Task instructions — In the answer, give only the lines from the one containing "socket.sendto(data.upper(), self.client_address)" to the end of the listing below, each reproduced word for word.

(Records shown)

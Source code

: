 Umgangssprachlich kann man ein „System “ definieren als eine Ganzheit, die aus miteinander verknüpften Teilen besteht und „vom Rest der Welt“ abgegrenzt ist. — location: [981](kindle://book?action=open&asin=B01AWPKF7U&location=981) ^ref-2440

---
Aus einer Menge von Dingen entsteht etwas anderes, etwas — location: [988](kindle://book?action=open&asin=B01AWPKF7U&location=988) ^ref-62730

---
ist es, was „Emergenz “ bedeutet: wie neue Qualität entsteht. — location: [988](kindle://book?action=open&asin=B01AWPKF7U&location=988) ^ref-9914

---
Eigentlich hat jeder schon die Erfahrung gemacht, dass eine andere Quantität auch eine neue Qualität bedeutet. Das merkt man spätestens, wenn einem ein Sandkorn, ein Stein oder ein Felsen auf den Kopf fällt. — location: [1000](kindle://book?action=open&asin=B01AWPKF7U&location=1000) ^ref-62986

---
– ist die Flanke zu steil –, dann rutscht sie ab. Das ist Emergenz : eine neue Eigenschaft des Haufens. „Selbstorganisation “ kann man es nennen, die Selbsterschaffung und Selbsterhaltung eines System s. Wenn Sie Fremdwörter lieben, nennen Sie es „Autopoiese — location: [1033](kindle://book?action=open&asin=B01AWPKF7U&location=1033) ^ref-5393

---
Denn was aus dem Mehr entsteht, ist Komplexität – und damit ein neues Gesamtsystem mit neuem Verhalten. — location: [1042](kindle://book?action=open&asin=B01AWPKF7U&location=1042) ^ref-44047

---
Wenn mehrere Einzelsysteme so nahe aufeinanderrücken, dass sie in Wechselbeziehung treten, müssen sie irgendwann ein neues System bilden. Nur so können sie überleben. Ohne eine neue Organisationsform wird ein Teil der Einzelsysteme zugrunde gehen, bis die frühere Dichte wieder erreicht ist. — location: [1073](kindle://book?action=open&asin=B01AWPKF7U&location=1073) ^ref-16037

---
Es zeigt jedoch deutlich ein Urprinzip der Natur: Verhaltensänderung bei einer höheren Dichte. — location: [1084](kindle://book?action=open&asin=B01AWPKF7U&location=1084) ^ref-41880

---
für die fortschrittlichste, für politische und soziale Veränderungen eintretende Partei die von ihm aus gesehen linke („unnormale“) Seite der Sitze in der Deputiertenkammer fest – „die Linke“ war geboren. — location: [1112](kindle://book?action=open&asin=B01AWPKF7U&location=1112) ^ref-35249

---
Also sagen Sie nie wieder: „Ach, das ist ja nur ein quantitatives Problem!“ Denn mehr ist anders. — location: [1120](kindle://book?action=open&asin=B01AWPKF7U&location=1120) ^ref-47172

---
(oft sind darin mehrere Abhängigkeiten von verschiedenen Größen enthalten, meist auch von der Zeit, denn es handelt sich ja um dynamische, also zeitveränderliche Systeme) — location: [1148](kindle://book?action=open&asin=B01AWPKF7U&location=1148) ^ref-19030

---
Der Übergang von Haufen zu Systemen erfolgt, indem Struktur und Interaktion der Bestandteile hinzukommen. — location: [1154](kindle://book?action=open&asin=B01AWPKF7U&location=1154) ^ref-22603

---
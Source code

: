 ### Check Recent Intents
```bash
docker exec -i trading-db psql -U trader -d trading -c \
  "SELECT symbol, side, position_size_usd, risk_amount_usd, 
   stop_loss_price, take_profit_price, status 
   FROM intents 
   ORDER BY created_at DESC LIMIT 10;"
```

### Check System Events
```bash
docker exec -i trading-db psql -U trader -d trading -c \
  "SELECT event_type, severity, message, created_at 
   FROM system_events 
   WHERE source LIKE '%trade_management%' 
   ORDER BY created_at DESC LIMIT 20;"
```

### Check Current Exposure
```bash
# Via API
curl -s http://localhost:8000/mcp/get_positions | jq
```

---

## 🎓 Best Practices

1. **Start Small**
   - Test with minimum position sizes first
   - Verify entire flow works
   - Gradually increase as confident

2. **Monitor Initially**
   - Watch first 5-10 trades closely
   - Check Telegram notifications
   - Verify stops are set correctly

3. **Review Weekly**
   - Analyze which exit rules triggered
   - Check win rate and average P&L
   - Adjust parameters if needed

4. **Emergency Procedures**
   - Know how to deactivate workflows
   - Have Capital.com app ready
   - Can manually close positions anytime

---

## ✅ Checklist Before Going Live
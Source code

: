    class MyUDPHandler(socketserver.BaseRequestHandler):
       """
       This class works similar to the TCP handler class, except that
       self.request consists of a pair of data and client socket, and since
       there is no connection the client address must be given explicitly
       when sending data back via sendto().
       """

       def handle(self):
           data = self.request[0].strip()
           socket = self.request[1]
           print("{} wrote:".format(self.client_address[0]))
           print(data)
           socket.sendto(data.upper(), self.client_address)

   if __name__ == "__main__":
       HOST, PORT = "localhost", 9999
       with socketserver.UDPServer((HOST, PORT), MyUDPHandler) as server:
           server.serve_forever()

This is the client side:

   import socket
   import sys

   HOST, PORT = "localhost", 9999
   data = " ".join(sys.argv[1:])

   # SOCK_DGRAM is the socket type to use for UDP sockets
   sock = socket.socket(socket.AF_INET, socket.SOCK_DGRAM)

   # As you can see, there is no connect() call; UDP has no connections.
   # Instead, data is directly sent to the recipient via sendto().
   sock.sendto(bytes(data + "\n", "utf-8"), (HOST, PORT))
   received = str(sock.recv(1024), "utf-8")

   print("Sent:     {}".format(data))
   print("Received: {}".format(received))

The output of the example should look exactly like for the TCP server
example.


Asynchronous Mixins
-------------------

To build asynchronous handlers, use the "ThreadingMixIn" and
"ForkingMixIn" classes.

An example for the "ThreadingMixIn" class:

(End Records shown)

Reply to the exercise —
           socket.sendto(data.upper(), self.client_address)

   if __name__ == "__main__":
       HOST, PORT = "localhost", 9999
       with socketserver.UDPServer((HOST, PORT), MyUDPHandler) as server:
           server.serve_forever()

This is the client side:

   import socket
   import sys

   HOST, PORT = "localhost", 9999
   data = " ".join(sys.argv[1:])

   # SOCK_DGRAM is the socket type to use for UDP sockets
   sock = socket.socket(socket.AF_INET, socket.SOCK_DGRAM)

   # As you can see, there is no connect() call; UDP has no connections.
   # Instead, data is directly sent to the recipient via sendto().
   sock.sendto(bytes(data + "\n", "utf-8"), (HOST, PORT))
   received = str(sock.recv(1024), "utf-8")

   print("Sent:     {}".format(data))
   print("Received: {}".format(received))

The output of the example should look exactly like for the TCP server
example.


Asynchronous Mixins
-------------------

To build asynchronous handlers, use the "ThreadingMixIn" and
"ForkingMixIn" classes.

An example for the "ThreadingMixIn" class:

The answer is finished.